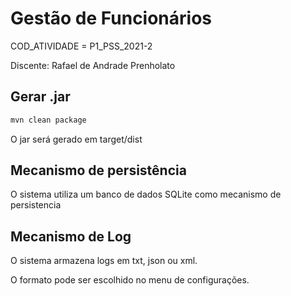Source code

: # Gestão de Funcionários

COD_ATIVIDADE = P1_PSS_2021-2

Discente: Rafael de Andrade Prenholato

## Gerar .jar
```bash
mvn clean package
```
O jar será gerado em target/dist
## Mecanismo de persistência
O sistema utiliza um banco de dados SQLite como mecanismo de persistencia

## Mecanismo de Log
O sistema armazena logs em txt, json ou xml.

O formato pode ser escolhido no menu de configurações.
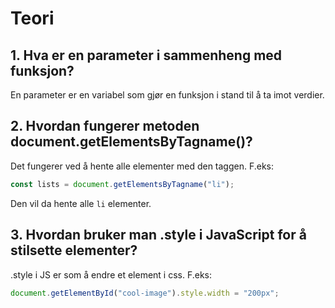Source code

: # Teori

## 1. Hva er en parameter i sammenheng med funksjon?

En parameter er en variabel som gjør en funksjon i stand til å ta imot verdier.

## 2. Hvordan fungerer metoden document.getElementsByTagname()?

Det fungerer ved å hente alle elementer med den taggen. F.eks:

```js
const lists = document.getElementsByTagname("li");
```

Den vil da hente alle `li` elementer.

## 3. Hvordan bruker man .style i JavaScript for å stilsette elementer?

.style i JS er som å endre et element i css. F.eks:

```js
document.getElementById("cool-image").style.width = "200px";
```
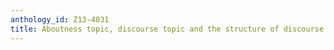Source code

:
 ```yaml
---
anthology_id: Z13-4031
title: Aboutness topic, discourse topic and the structure of discourse
---
```

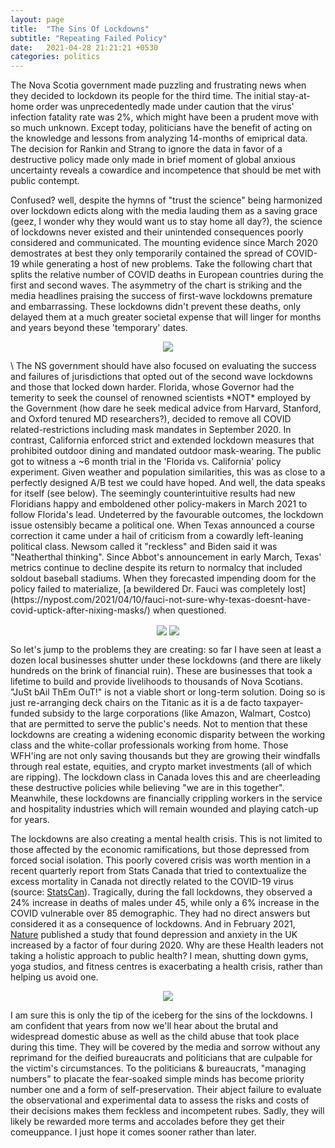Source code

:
 ```yaml
---
layout: page
title:  "The Sins Of Lockdowns"
subtitle: "Repeating Failed Policy"
date:   2021-04-28 21:21:21 +0530
categories: politics
---
```


The Nova Scotia government made puzzling and frustrating news when they decided to lockdown its people for the third time. The initial stay-at-home order was unprecedentedly made under caution that the virus' infection fatality rate was 2%, which might have been a prudent move with so much unknown. Except today, politicians have the benefit of acting on the knowledge and lessons from analyzing 14-months of emiprical data. The decision for Rankin and Strang to ignore the data in favor of a destructive policy made only made in brief moment of global anxious uncertainty reveals a cowardice and incompetence that should be met with public contempt.

Confused? well, despite the hymns of "trust the science" being harmonized over lockdown edicts along with the media lauding them as a saving grace (geez, I wonder why they would want us to stay home all day?), the science of lockdowns never existed and their unintended consequences poorly considered and communicated. The mounting evidence since March 2020 demostrates at best they only temporarily contained the spread of COVID-19 while generating a host of new problems. Take the following chart that splits the relative number of COVID deaths in European countries during the first and second waves. The asymmetry of the chart is striking and the media headlines praising the success of first-wave lockdowns premature and embarrassing. These lockdowns didn't prevent these deaths, only delayed them at a much greater societal expense that will linger for months and years beyond these 'temporary' dates. 


<p align="center">
  <img align="center" src="https://jfm-data.github.io/assets/img/second_wave.png">
</p>  
\
The NS government should have also focused on evaluating the success and failures of jurisdictions that opted out of the second wave lockdowns and those that locked down harder. Florida, whose Governor had the temerity to seek the counsel of renowned scientists *NOT* employed by the Government (how dare he seek medical advice from Harvard, Stanford, and Oxford tenured MD researchers?), decided to remove all COVID related-restrictions including mask mandates in September 2020. In contrast, California enforced strict and extended lockdown measures that prohibited outdoor dining and mandated outdoor mask-wearing. The public got to witness a ~6 month trial in the 'Florida vs. California' policy experiment. Given weather and population similarities, this was as close to a perfectly designed A/B test we could have hoped. And well, the data speaks for itself (see below). The seemingly counterintuitive results had new Floridians happy and emboldened other policy-makers in March 2021 to follow Florida's lead. Undeterred by the favourable outcomes, the lockdown issue ostensibly became a political one. When Texas announced a course correction it came under a hail of criticism from a cowardly left-leaning political class. Newsom called it "reckless" and Biden said it was "Neatherthal thinking". Since Abbot's announcement in early March, Texas' metrics continue to decline despite its return to normalcy that included soldout baseball stadiums. When they forecasted impending doom for the policy failed to materialize, [a bewildered Dr. Fauci was completely lost](https://nypost.com/2021/04/10/fauci-not-sure-why-texas-doesnt-have-covid-uptick-after-nixing-masks/) when questioned. 

<p align="center">
  <img align="center" src="https://jfm-data.github.io/assets/img/fla_cali_covid.jpg">
  <img align="center" src="https://jfm-data.github.io/assets/img/US_states_covid.jpg">
</p>    

So let's jump to the problems they are creating: so far I have seen at least a dozen local businesses shutter under these lockdowns (and there are likely hundreds on the brink of financial ruin). These are businesses that took a lifetime to build and provide livelihoods to thousands of Nova Scotians. "JuSt bAil ThEm OuT!" is not a viable short or long-term solution. Doing so is just re-arranging deck chairs on the Titanic as it is a de facto taxpayer-funded subsidy to the large corporations (like Amazon, Walmart, Costco) that are permitted to serve the public's needs. Not to mention that these lockdowns are creating a widening economic disparity between the working class and the white-collar professionals working from home. Those WFH'ing are not only saving thousands but they are growing their windfalls through real estate, equities, and crypto market investments (all of which are ripping). The lockdown class in Canada loves this and are cheerleading these destructive policies while believing "we are in this together". Meanwhile, these lockdowns are financially crippling workers in the service and hospitality industries which will remain wounded and playing catch-up for years.  

The lockdowns are also creating a mental health crisis. This is not limited to those affected by the economic ramifications, but those depressed from forced social isolation. This poorly covered crisis was worth mention in a recent quarterly report from Stats Canada that tried to contextualize the excess mortality in Canada not directly related to the COVID-19 virus (source: [StatsCan](https://www150.statcan.gc.ca/n1/en/daily-quotidien/210310/dq210310c-eng.pdf?st=fHDKnpD3)). Tragically, during the fall lockdowns, they observed a 24% increase in deaths of males under 45, while only a 6% increase in the COVID vulnerable over 85 demographic. They had no direct answers but considered it as a consequence of lockdowns. And in February 2021, [Nature](https://www.nature.com/articles/d41586-021-00175-z) published a study that found depression and anxiety in the UK increased by a factor of four during 2020. Why are these Health leaders not taking a holistic approach to public health? I mean, shutting down gyms, yoga studios, and fitness centres is exacerbating a health crisis, rather than helping us avoid one.

<p align="center">
  <img align="center" src="https://jfm-data.github.io/assets/img/mental_health.png">
</p>  

I am sure this is only the tip of the iceberg for the sins of the lockdowns. I am confident that years from now we'll hear about the brutal and widespread domestic abuse as well as the child abuse that took place during this time. They will be covered by the media and sorrow without any reprimand for the deified bureaucrats and politicians that are culpable for the victim's circumstances. To the politicians & bureaucrats, "managing numbers" to placate the fear-soaked simple minds has become priority number one and a form of self-preservation. Their abject failure to evaluate the observational and experimental data to assess the risks and costs of their decisions makes them feckless and incompetent rubes. Sadly, they will likely be rewarded more terms and accolades before they get their comeuppance. I just hope it comes sooner rather than later.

##########

> [EXERCISE PROMPT]: Wherever the word "github" turns up in a line of the entries above, copy that line.

> [TASK RESULT]:
  <img align="center" src="https://jfm-data.github.io/assets/img/second_wave.png">
  <img align="center" src="https://jfm-data.github.io/assets/img/fla_cali_covid.jpg">
  <img align="center" src="https://jfm-data.github.io/assets/img/US_states_covid.jpg">
  <img align="center" src="https://jfm-data.github.io/assets/img/mental_health.png">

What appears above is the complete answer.